#### What you need to do:
An exact copy of all the data, minus the images, is required.

#### Provided data:
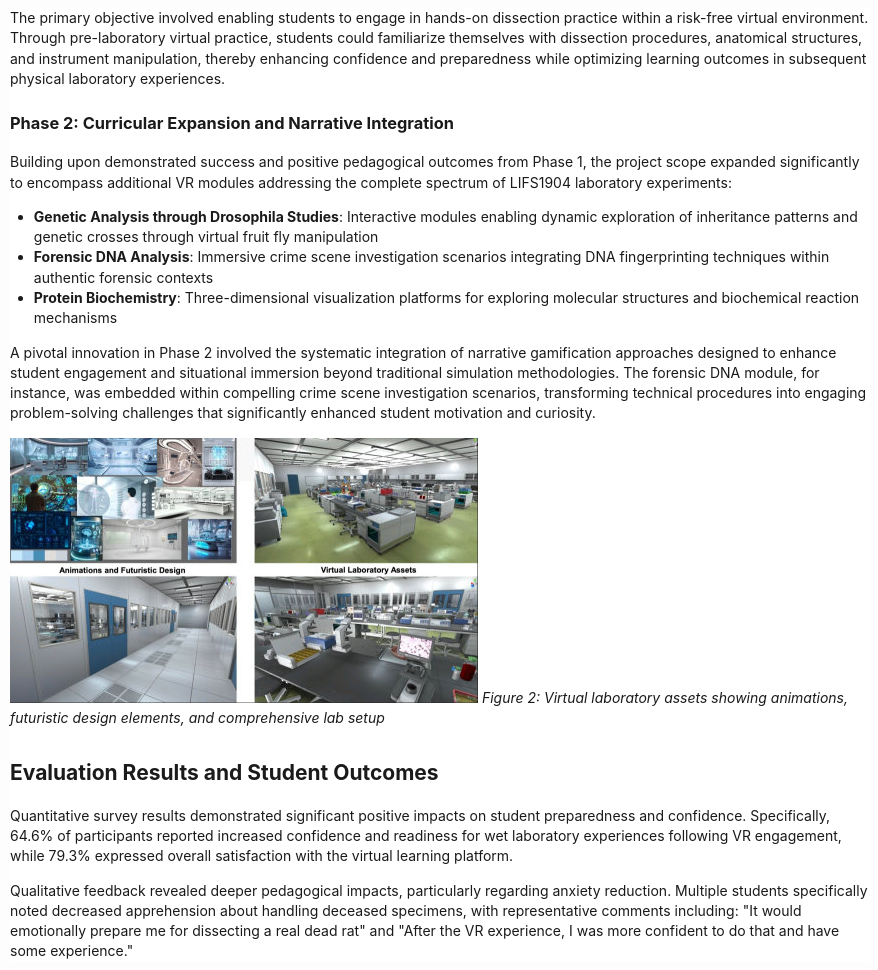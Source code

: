 The primary objective involved enabling students to engage in hands-on dissection practice within a risk-free virtual environment. Through pre-laboratory virtual practice, students could familiarize themselves with dissection procedures, anatomical structures, and instrument manipulation, thereby enhancing confidence and preparedness while optimizing learning outcomes in subsequent physical laboratory experiences.

### Phase 2: Curricular Expansion and Narrative Integration
Building upon demonstrated success and positive pedagogical outcomes from Phase 1, the project scope expanded significantly to encompass additional VR modules addressing the complete spectrum of LIFS1904 laboratory experiments:

- **Genetic Analysis through Drosophila Studies**: Interactive modules enabling dynamic exploration of inheritance patterns and genetic crosses through virtual fruit fly manipulation
- **Forensic DNA Analysis**: Immersive crime scene investigation scenarios integrating DNA fingerprinting techniques within authentic forensic contexts  
- **Protein Biochemistry**: Three-dimensional visualization platforms for exploring molecular structures and biochemical reaction mechanisms

A pivotal innovation in Phase 2 involved the systematic integration of narrative gamification approaches designed to enhance student engagement and situational immersion beyond traditional simulation methodologies. The forensic DNA module, for instance, was embedded within compelling crime scene investigation scenarios, transforming technical procedures into engaging problem-solving challenges that significantly enhanced student motivation and curiosity.

![Virtual Laboratory Environment](/images/virtual-lab-environment.png)
*Figure 2: Virtual laboratory assets showing animations, futuristic design elements, and comprehensive lab setup*

## Evaluation Results and Student Outcomes

Quantitative survey results demonstrated significant positive impacts on student preparedness and confidence. Specifically, 64.6% of participants reported increased confidence and readiness for wet laboratory experiences following VR engagement, while 79.3% expressed overall satisfaction with the virtual learning platform.

Qualitative feedback revealed deeper pedagogical impacts, particularly regarding anxiety reduction. Multiple students specifically noted decreased apprehension about handling deceased specimens, with representative comments including: "It would emotionally prepare me for dissecting a real dead rat" and "After the VR experience, I was more confident to do that and have some experience."
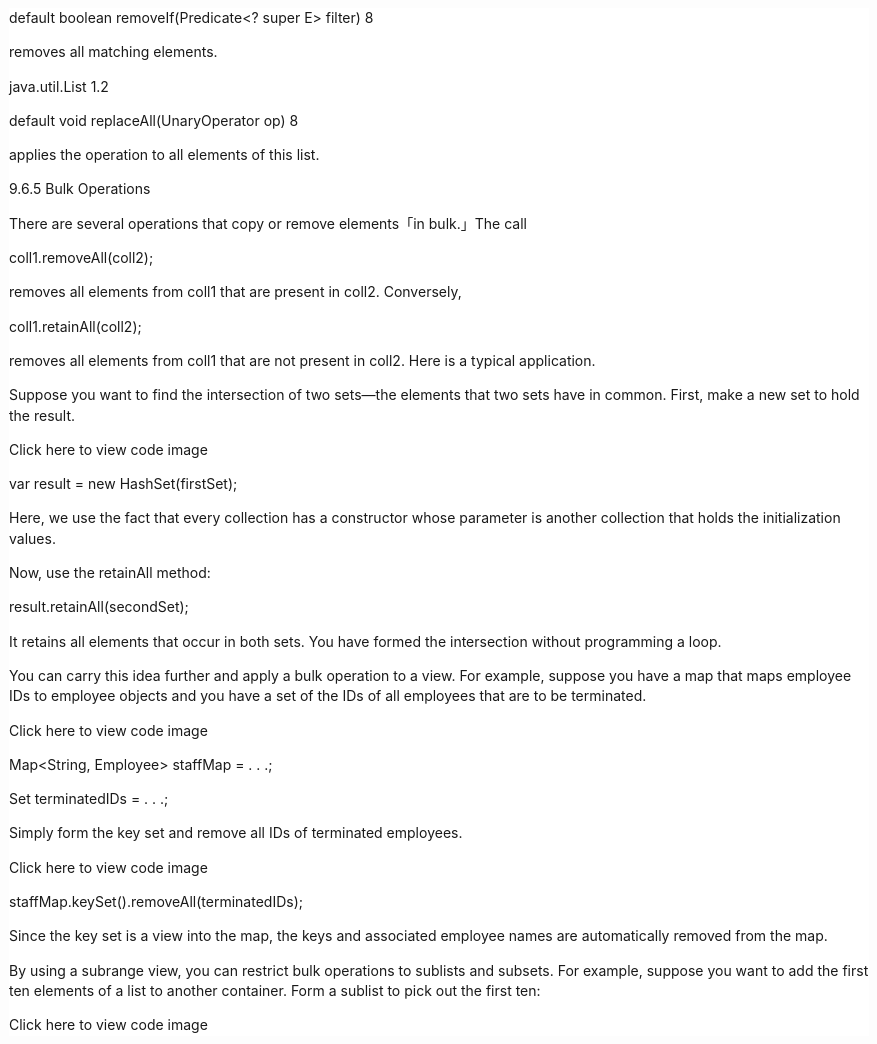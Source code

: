 default boolean removeIf(Predicate<? super E> filter) 8

removes all matching elements.

java.util.List<E> 1.2

default void replaceAll(UnaryOperator<E> op) 8

applies the operation to all elements of this list.

9.6.5 Bulk Operations

There are several operations that copy or remove elements「in bulk.」The call

coll1.removeAll(coll2);

removes all elements from coll1 that are present in coll2. Conversely,

coll1.retainAll(coll2);

removes all elements from coll1 that are not present in coll2. Here is a typical application.

Suppose you want to find the intersection of two sets—the elements that two sets have in common. First, make a new set to hold the result.

Click here to view code image

var result = new HashSet<String>(firstSet);

Here, we use the fact that every collection has a constructor whose parameter is another collection that holds the initialization values.

Now, use the retainAll method:

result.retainAll(secondSet);

It retains all elements that occur in both sets. You have formed the intersection without programming a loop.

You can carry this idea further and apply a bulk operation to a view. For example, suppose you have a map that maps employee IDs to employee objects and you have a set of the IDs of all employees that are to be terminated.

Click here to view code image

Map<String, Employee> staffMap = . . .;

Set<String> terminatedIDs = . . .;

Simply form the key set and remove all IDs of terminated employees.

Click here to view code image

staffMap.keySet().removeAll(terminatedIDs);

Since the key set is a view into the map, the keys and associated employee names are automatically removed from the map.

By using a subrange view, you can restrict bulk operations to sublists and subsets. For example, suppose you want to add the first ten elements of a list to another container. Form a sublist to pick out the first ten:

Click here to view code image
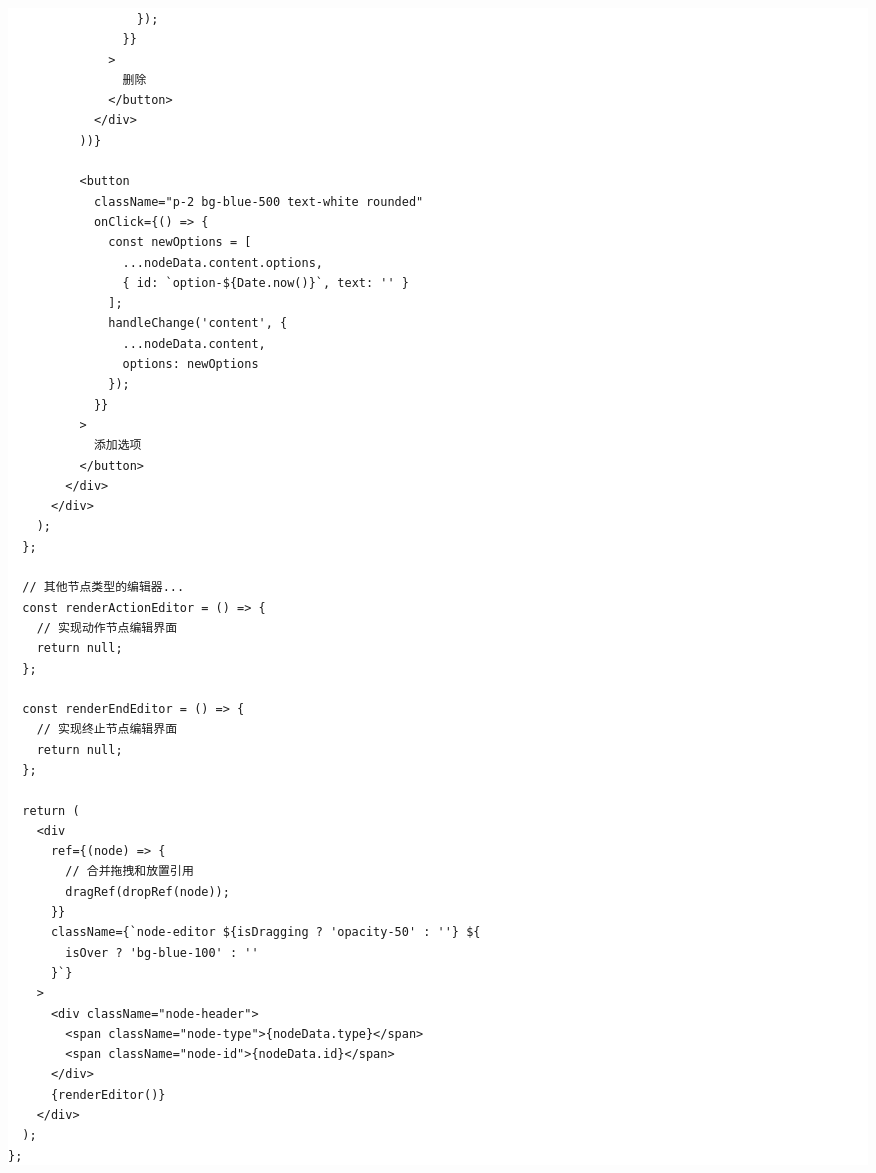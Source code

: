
 ```tsx
                  });
                }}
              >
                删除
              </button>
            </div>
          ))}
          
          <button
            className="p-2 bg-blue-500 text-white rounded"
            onClick={() => {
              const newOptions = [
                ...nodeData.content.options,
                { id: `option-${Date.now()}`, text: '' }
              ];
              handleChange('content', { 
                ...nodeData.content, 
                options: newOptions 
              });
            }}
          >
            添加选项
          </button>
        </div>
      </div>
    );
  };
  
  // 其他节点类型的编辑器...
  const renderActionEditor = () => {
    // 实现动作节点编辑界面
    return null;
  };
  
  const renderEndEditor = () => {
    // 实现终止节点编辑界面
    return null;
  };
  
  return (
    <div
      ref={(node) => {
        // 合并拖拽和放置引用
        dragRef(dropRef(node));
      }}
      className={`node-editor ${isDragging ? 'opacity-50' : ''} ${
        isOver ? 'bg-blue-100' : ''
      }`}
    >
      <div className="node-header">
        <span className="node-type">{nodeData.type}</span>
        <span className="node-id">{nodeData.id}</span>
      </div>
      {renderEditor()}
    </div>
  );
};
```

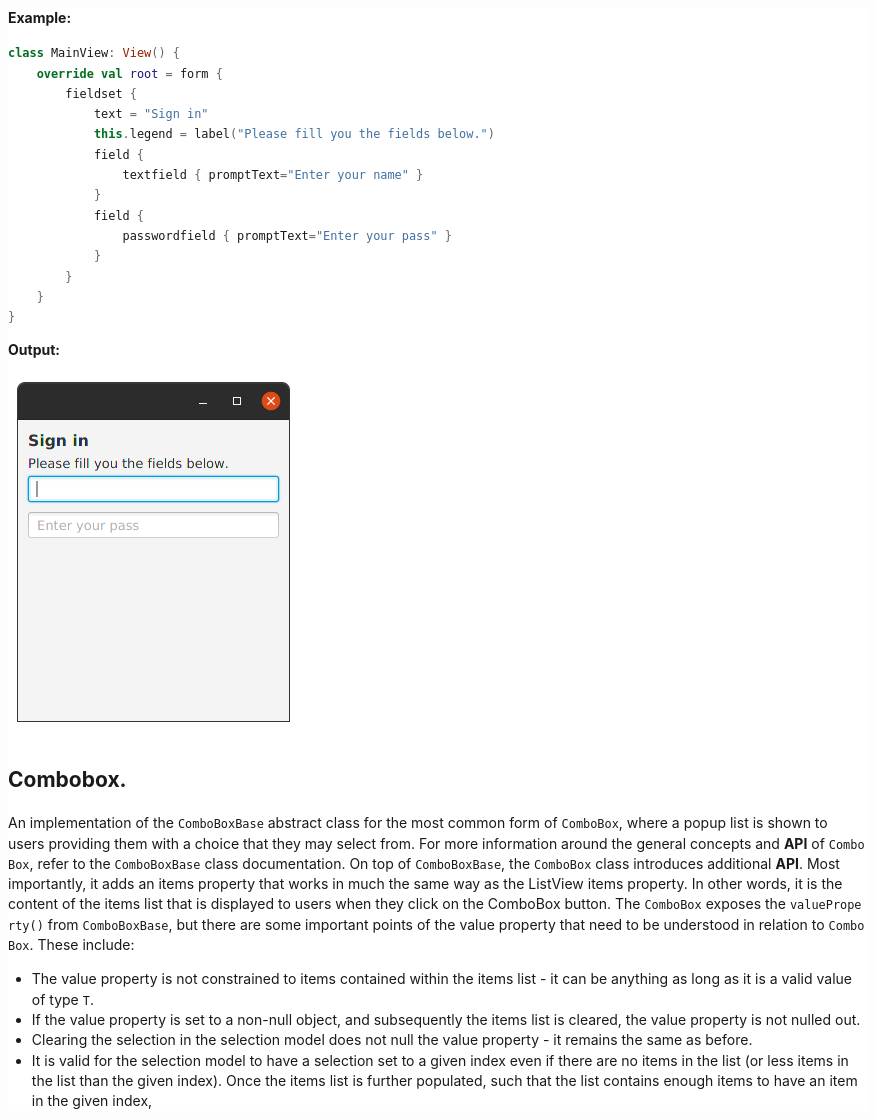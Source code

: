 **Example:**

```kotlin
class MainView: View() {
    override val root = form {
        fieldset {
            text = "Sign in"
            this.legend = label("Please fill you the fields below.")
            field {
                textfield { promptText="Enter your name" }
            }
            field {
                passwordfield { promptText="Enter your pass" }
            }
        }
    }
}
```

**Output:**

![](Pics/fieldset.png)

Combobox.
-------

An implementation of the `ComboBoxBase` abstract class for the most common form of `ComboBox`,
where a popup list is shown to users providing them with a choice that they may select from.
For more information around the general concepts and **API** of `ComboBox`, refer to the `ComboBoxBase` class documentation.
On top of `ComboBoxBase`, the `ComboBox` class introduces additional **API**.
Most importantly, it adds an items property that works in much the same way as the ListView items property.
In other words, it is the content of the items list that is displayed to users when they click on the ComboBox button.
The `ComboBox` exposes the `valueProperty()` from `ComboBoxBase`, but there are some important points of the value property that need to be understood in relation to `ComboBox`.
These include:
* The value property is not constrained to items contained within the items list - it can be anything as long as it is a valid value of type `T`.
* If the value property is set to a non-null object, and subsequently the items list is cleared, the value property is not nulled out.
* Clearing the selection in the selection model does not null the value property - it remains the same as before.
* It is valid for the selection model to have a selection set to a given index even if there are no items in the list (or less items in the list than the given index).
Once the items list is further populated, such that the list contains enough items to have an item in the given index,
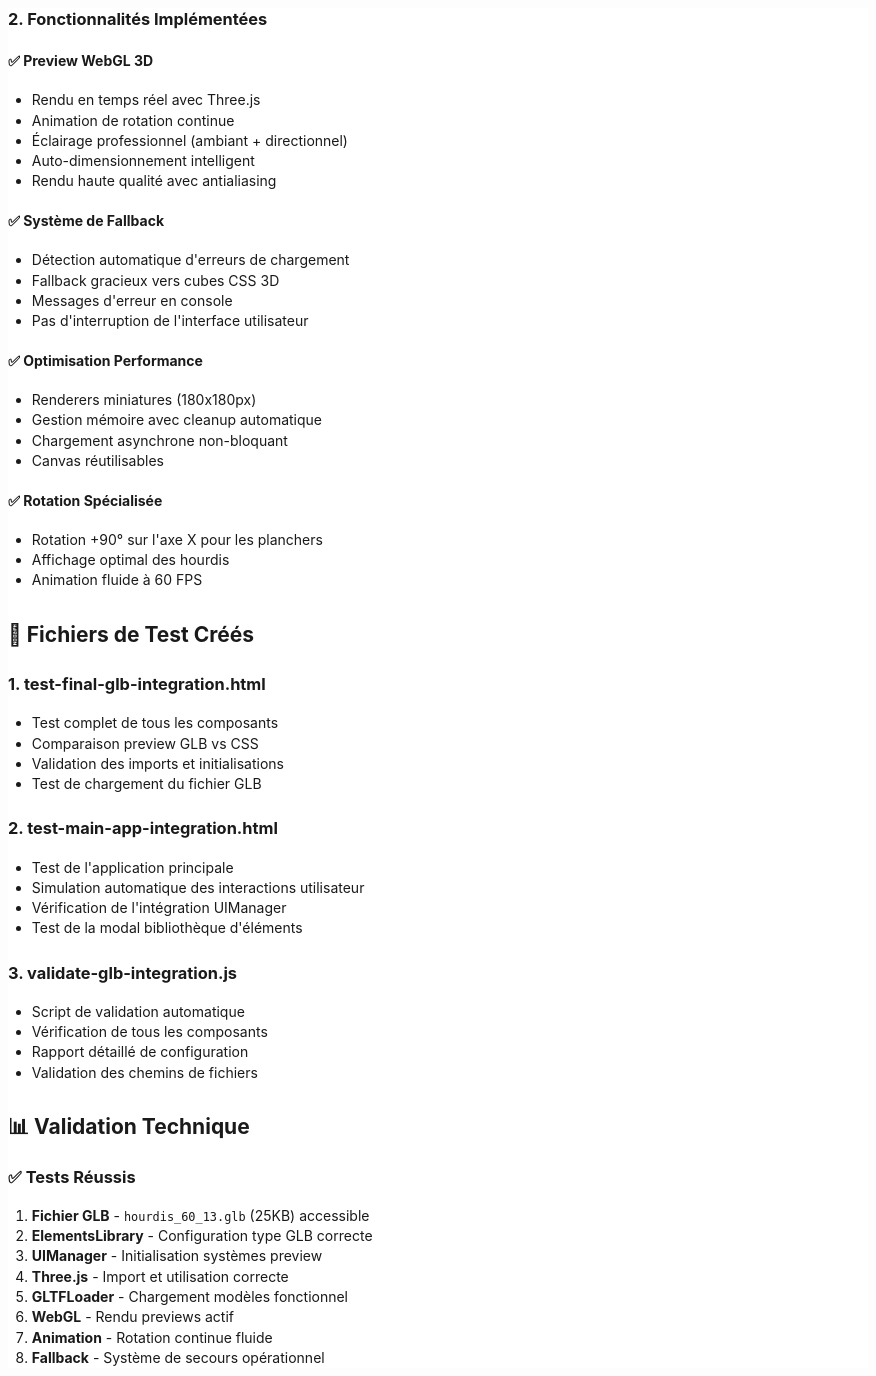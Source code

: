 ### 2. Fonctionnalités Implémentées

#### ✅ **Preview WebGL 3D**
- Rendu en temps réel avec Three.js
- Animation de rotation continue
- Éclairage professionnel (ambiant + directionnel)
- Auto-dimensionnement intelligent
- Rendu haute qualité avec antialiasing

#### ✅ **Système de Fallback**
- Détection automatique d'erreurs de chargement
- Fallback gracieux vers cubes CSS 3D
- Messages d'erreur en console
- Pas d'interruption de l'interface utilisateur

#### ✅ **Optimisation Performance**
- Renderers miniatures (180x180px)
- Gestion mémoire avec cleanup automatique
- Chargement asynchrone non-bloquant
- Canvas réutilisables

#### ✅ **Rotation Spécialisée**
- Rotation +90° sur l'axe X pour les planchers
- Affichage optimal des hourdis
- Animation fluide à 60 FPS

## 🔧 Fichiers de Test Créés

### 1. **test-final-glb-integration.html**
- Test complet de tous les composants
- Comparaison preview GLB vs CSS
- Validation des imports et initialisations
- Test de chargement du fichier GLB

### 2. **test-main-app-integration.html**
- Test de l'application principale
- Simulation automatique des interactions utilisateur
- Vérification de l'intégration UIManager
- Test de la modal bibliothèque d'éléments

### 3. **validate-glb-integration.js**
- Script de validation automatique
- Vérification de tous les composants
- Rapport détaillé de configuration
- Validation des chemins de fichiers

## 📊 Validation Technique

### ✅ Tests Réussis
1. **Fichier GLB** - `hourdis_60_13.glb` (25KB) accessible
2. **ElementsLibrary** - Configuration type GLB correcte
3. **UIManager** - Initialisation systèmes preview
4. **Three.js** - Import et utilisation correcte
5. **GLTFLoader** - Chargement modèles fonctionnel
6. **WebGL** - Rendu previews actif
7. **Animation** - Rotation continue fluide
8. **Fallback** - Système de secours opérationnel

#### Answer:
Source code

: The primary objective involved enabling students to engage in hands-on dissection practice within a risk-free virtual environment. Through pre-laboratory virtual practice, students could familiarize themselves with dissection procedures, anatomical structures, and instrument manipulation, thereby enhancing confidence and preparedness while optimizing learning outcomes in subsequent physical laboratory experiences.

### Phase 2: Curricular Expansion and Narrative Integration
Building upon demonstrated success and positive pedagogical outcomes from Phase 1, the project scope expanded significantly to encompass additional VR modules addressing the complete spectrum of LIFS1904 laboratory experiments:

- **Genetic Analysis through Drosophila Studies**: Interactive modules enabling dynamic exploration of inheritance patterns and genetic crosses through virtual fruit fly manipulation
- **Forensic DNA Analysis**: Immersive crime scene investigation scenarios integrating DNA fingerprinting techniques within authentic forensic contexts  
- **Protein Biochemistry**: Three-dimensional visualization platforms for exploring molecular structures and biochemical reaction mechanisms

A pivotal innovation in Phase 2 involved the systematic integration of narrative gamification approaches designed to enhance student engagement and situational immersion beyond traditional simulation methodologies. The forensic DNA module, for instance, was embedded within compelling crime scene investigation scenarios, transforming technical procedures into engaging problem-solving challenges that significantly enhanced student motivation and curiosity.

![Virtual Laboratory Environment](/images/virtual-lab-environment.png)
*Figure 2: Virtual laboratory assets showing animations, futuristic design elements, and comprehensive lab setup*

## Evaluation Results and Student Outcomes

Quantitative survey results demonstrated significant positive impacts on student preparedness and confidence. Specifically, 64.6% of participants reported increased confidence and readiness for wet laboratory experiences following VR engagement, while 79.3% expressed overall satisfaction with the virtual learning platform.

Qualitative feedback revealed deeper pedagogical impacts, particularly regarding anxiety reduction. Multiple students specifically noted decreased apprehension about handling deceased specimens, with representative comments including: "It would emotionally prepare me for dissecting a real dead rat" and "After the VR experience, I was more confident to do that and have some experience."
Source code

: default boolean removeIf(Predicate<? super E> filter) 8

removes all matching elements.

java.util.List<E> 1.2

default void replaceAll(UnaryOperator<E> op) 8

applies the operation to all elements of this list.

9.6.5 Bulk Operations

There are several operations that copy or remove elements「in bulk.」The call

coll1.removeAll(coll2);

removes all elements from coll1 that are present in coll2. Conversely,

coll1.retainAll(coll2);

removes all elements from coll1 that are not present in coll2. Here is a typical application.

Suppose you want to find the intersection of two sets—the elements that two sets have in common. First, make a new set to hold the result.

Click here to view code image

var result = new HashSet<String>(firstSet);

Here, we use the fact that every collection has a constructor whose parameter is another collection that holds the initialization values.

Now, use the retainAll method:

result.retainAll(secondSet);

It retains all elements that occur in both sets. You have formed the intersection without programming a loop.

You can carry this idea further and apply a bulk operation to a view. For example, suppose you have a map that maps employee IDs to employee objects and you have a set of the IDs of all employees that are to be terminated.

Click here to view code image

Map<String, Employee> staffMap = . . .;

Set<String> terminatedIDs = . . .;

Simply form the key set and remove all IDs of terminated employees.

Click here to view code image

staffMap.keySet().removeAll(terminatedIDs);

Since the key set is a view into the map, the keys and associated employee names are automatically removed from the map.

By using a subrange view, you can restrict bulk operations to sublists and subsets. For example, suppose you want to add the first ten elements of a list to another container. Form a sublist to pick out the first ten:

Click here to view code image
Source code

:
 ```tsx
                  });
                }}
              >
                删除
              </button>
            </div>
          ))}
          
          <button
            className="p-2 bg-blue-500 text-white rounded"
            onClick={() => {
              const newOptions = [
                ...nodeData.content.options,
                { id: `option-${Date.now()}`, text: '' }
              ];
              handleChange('content', { 
                ...nodeData.content, 
                options: newOptions 
              });
            }}
          >
            添加选项
          </button>
        </div>
      </div>
    );
  };
  
  // 其他节点类型的编辑器...
  const renderActionEditor = () => {
    // 实现动作节点编辑界面
    return null;
  };
  
  const renderEndEditor = () => {
    // 实现终止节点编辑界面
    return null;
  };
  
  return (
    <div
      ref={(node) => {
        // 合并拖拽和放置引用
        dragRef(dropRef(node));
      }}
      className={`node-editor ${isDragging ? 'opacity-50' : ''} ${
        isOver ? 'bg-blue-100' : ''
      }`}
    >
      <div className="node-header">
        <span className="node-type">{nodeData.type}</span>
        <span className="node-id">{nodeData.id}</span>
      </div>
      {renderEditor()}
    </div>
  );
};
```

Source code

: **Example:**

```kotlin
class MainView: View() {
    override val root = form {
        fieldset {
            text = "Sign in"
            this.legend = label("Please fill you the fields below.")
            field {
                textfield { promptText="Enter your name" }
            }
            field {
                passwordfield { promptText="Enter your pass" }
            }
        }
    }
}
```

**Output:**

![](Pics/fieldset.png)

Combobox.
-------

An implementation of the `ComboBoxBase` abstract class for the most common form of `ComboBox`,
where a popup list is shown to users providing them with a choice that they may select from.
For more information around the general concepts and **API** of `ComboBox`, refer to the `ComboBoxBase` class documentation.
On top of `ComboBoxBase`, the `ComboBox` class introduces additional **API**.
Most importantly, it adds an items property that works in much the same way as the ListView items property.
In other words, it is the content of the items list that is displayed to users when they click on the ComboBox button.
The `ComboBox` exposes the `valueProperty()` from `ComboBoxBase`, but there are some important points of the value property that need to be understood in relation to `ComboBox`.
These include:
* The value property is not constrained to items contained within the items list - it can be anything as long as it is a valid value of type `T`.
* If the value property is set to a non-null object, and subsequently the items list is cleared, the value property is not nulled out.
* Clearing the selection in the selection model does not null the value property - it remains the same as before.
* It is valid for the selection model to have a selection set to a given index even if there are no items in the list (or less items in the list than the given index).
Once the items list is further populated, such that the list contains enough items to have an item in the given index,
Source code

: ### 2. Fonctionnalités Implémentées

#### ✅ **Preview WebGL 3D**
- Rendu en temps réel avec Three.js
- Animation de rotation continue
- Éclairage professionnel (ambiant + directionnel)
- Auto-dimensionnement intelligent
- Rendu haute qualité avec antialiasing

#### ✅ **Système de Fallback**
- Détection automatique d'erreurs de chargement
- Fallback gracieux vers cubes CSS 3D
- Messages d'erreur en console
- Pas d'interruption de l'interface utilisateur

#### ✅ **Optimisation Performance**
- Renderers miniatures (180x180px)
- Gestion mémoire avec cleanup automatique
- Chargement asynchrone non-bloquant
- Canvas réutilisables

#### ✅ **Rotation Spécialisée**
- Rotation +90° sur l'axe X pour les planchers
- Affichage optimal des hourdis
- Animation fluide à 60 FPS

## 🔧 Fichiers de Test Créés

### 1. **test-final-glb-integration.html**
- Test complet de tous les composants
- Comparaison preview GLB vs CSS
- Validation des imports et initialisations
- Test de chargement du fichier GLB

### 2. **test-main-app-integration.html**
- Test de l'application principale
- Simulation automatique des interactions utilisateur
- Vérification de l'intégration UIManager
- Test de la modal bibliothèque d'éléments

### 3. **validate-glb-integration.js**
- Script de validation automatique
- Vérification de tous les composants
- Rapport détaillé de configuration
- Validation des chemins de fichiers

## 📊 Validation Technique

### ✅ Tests Réussis
1. **Fichier GLB** - `hourdis_60_13.glb` (25KB) accessible
2. **ElementsLibrary** - Configuration type GLB correcte
3. **UIManager** - Initialisation systèmes preview
4. **Three.js** - Import et utilisation correcte
5. **GLTFLoader** - Chargement modèles fonctionnel
6. **WebGL** - Rendu previews actif
7. **Animation** - Rotation continue fluide
8. **Fallback** - Système de secours opérationnel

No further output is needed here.